Biological recovery of two previously acidified, metal-contaminated lakes near Sudbury Ontario, Canada

Author ORCID Identifier

http://orcid.org/0000-0001-7264-732X

Document Type

Article

Publication Date

1995

Publication Title

Water, Air, & Soil Pollution

Volume

85

Issue

2

First Page

791

Last Page

796

Abstract

Studies are reported on two small lakes at Sudbury, Ontario located close to a nickel-copper smelter which closed in 1972. At that stage, Baby Lake had a pH of 4.0-4.2 while the adjacent Alice Lake had a pH 5.9-6.3. Both lakes were almost entirely devoid of algae and had neither Zooplankton nor fish. Soon after the closure of the smelter, with its large airborne volume of sulphur dioxide and of copper and nickel containing particulates, the chemistry of the lakes began to change. By 1985, Baby Lake had changed from pH 4.0 to 6.8 and is now at pH 7.2. The pH of Alice Lake increased from a low of 5.9 in the early 1970s to 6.9-7.4 in the mid 1980s and is now at 7.3. Copper and nickel concentrations also decreased in both lakes during this period.

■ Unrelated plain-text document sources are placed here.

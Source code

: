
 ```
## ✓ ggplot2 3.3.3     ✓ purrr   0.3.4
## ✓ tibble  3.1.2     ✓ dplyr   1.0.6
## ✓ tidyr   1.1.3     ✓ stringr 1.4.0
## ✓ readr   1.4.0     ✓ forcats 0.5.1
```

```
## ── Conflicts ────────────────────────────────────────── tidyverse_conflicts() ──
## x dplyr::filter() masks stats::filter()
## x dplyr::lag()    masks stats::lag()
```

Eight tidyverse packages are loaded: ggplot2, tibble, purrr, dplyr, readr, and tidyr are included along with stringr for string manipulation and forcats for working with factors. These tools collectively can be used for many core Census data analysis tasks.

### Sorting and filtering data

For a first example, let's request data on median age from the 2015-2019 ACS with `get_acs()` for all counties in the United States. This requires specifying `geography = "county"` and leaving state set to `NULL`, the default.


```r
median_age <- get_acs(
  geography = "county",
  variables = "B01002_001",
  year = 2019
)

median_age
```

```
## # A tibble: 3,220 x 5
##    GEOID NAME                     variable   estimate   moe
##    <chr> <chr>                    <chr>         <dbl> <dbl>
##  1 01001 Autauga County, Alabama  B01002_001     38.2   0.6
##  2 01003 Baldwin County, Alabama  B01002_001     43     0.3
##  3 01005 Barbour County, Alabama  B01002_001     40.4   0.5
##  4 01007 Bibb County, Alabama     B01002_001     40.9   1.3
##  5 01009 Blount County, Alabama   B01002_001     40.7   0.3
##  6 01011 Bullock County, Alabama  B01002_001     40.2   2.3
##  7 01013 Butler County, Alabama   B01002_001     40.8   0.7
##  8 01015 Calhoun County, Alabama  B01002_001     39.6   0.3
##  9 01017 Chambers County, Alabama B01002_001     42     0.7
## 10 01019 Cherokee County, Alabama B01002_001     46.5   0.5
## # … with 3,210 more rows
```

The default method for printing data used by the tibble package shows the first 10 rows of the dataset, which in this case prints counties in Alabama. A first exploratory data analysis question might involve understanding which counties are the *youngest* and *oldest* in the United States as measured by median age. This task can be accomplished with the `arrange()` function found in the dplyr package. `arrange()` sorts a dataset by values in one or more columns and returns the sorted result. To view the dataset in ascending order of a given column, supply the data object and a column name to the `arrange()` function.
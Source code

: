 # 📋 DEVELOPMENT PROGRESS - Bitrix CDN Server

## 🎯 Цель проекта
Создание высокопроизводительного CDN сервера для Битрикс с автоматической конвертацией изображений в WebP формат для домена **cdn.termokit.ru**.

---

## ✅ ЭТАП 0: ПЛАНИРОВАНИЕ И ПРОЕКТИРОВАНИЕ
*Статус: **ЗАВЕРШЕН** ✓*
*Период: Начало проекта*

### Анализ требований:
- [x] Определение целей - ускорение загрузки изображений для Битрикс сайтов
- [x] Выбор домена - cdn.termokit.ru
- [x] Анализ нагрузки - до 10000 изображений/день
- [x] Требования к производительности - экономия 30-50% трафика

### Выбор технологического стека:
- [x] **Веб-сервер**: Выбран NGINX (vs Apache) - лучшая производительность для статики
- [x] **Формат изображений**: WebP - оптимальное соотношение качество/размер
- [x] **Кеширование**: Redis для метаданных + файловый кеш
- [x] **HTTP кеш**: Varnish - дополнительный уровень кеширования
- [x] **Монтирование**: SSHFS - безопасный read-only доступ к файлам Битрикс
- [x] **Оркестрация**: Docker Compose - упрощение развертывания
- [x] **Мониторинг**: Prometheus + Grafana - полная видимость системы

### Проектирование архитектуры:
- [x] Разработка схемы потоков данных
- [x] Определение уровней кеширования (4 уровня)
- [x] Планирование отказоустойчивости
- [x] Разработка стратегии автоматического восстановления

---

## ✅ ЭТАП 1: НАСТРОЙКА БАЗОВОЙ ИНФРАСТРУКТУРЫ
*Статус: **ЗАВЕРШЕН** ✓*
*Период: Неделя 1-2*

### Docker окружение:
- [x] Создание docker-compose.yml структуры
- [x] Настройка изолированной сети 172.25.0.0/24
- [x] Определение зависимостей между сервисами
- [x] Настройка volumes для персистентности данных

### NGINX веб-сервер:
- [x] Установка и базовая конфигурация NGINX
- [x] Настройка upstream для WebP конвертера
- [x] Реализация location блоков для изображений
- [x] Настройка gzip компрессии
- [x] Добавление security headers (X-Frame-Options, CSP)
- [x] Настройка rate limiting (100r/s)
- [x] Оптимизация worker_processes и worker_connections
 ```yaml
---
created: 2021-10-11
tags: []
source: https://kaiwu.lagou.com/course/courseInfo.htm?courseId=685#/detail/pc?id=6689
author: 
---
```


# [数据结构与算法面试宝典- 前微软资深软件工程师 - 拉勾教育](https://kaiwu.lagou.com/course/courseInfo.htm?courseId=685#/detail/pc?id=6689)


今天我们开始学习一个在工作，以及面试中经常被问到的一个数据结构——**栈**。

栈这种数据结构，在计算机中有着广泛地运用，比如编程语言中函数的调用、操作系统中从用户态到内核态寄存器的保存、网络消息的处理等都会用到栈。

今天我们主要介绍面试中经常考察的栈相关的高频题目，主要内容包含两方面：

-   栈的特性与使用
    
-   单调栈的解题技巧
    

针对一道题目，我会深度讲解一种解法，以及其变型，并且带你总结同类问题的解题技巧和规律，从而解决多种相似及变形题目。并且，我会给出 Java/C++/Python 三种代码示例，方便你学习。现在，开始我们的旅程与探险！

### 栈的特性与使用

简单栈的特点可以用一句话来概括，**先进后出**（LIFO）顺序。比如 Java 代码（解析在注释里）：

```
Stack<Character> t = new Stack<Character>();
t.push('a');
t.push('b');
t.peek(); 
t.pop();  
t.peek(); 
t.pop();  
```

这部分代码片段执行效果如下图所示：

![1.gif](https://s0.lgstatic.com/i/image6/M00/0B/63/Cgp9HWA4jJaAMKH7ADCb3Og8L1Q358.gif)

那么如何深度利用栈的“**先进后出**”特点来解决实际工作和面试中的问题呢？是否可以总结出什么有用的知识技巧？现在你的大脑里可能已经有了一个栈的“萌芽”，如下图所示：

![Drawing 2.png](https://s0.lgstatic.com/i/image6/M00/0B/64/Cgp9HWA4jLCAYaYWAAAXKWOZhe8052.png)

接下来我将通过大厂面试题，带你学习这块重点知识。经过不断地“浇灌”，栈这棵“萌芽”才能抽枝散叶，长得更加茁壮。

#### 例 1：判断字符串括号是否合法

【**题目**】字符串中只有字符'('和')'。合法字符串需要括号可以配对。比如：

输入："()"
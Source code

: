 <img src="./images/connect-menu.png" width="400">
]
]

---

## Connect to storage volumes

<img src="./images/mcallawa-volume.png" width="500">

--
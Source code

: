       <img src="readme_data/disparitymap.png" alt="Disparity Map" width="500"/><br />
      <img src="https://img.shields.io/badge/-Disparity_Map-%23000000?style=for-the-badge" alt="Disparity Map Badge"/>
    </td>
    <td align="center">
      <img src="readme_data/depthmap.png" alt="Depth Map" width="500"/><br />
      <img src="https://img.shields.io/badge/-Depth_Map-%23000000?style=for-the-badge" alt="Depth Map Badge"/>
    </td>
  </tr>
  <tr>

The first biota found in the lakes in the post-smelter stage in the early 1980s were benthic red chironomids, planktonic rotifers, and a limited number of phytoplankton species, of which Rhizosolenia was the most common. By the 1990s, 13 phytoplankton species were present in each lake, with a substantial Zooplankton fauna (14 species) of rotifers, copepods, and cladocerans. There are now numerous insect larvae in the sediment and some small fish in both lakes. The biological recovery, which followed substantial reductions in acidity and in soluble nickel and copper concentrations in the waters, is a slower process than chemical recovery and is initially characterized by the dominance of a few species. © 1995 Kluwer Academic Publishers.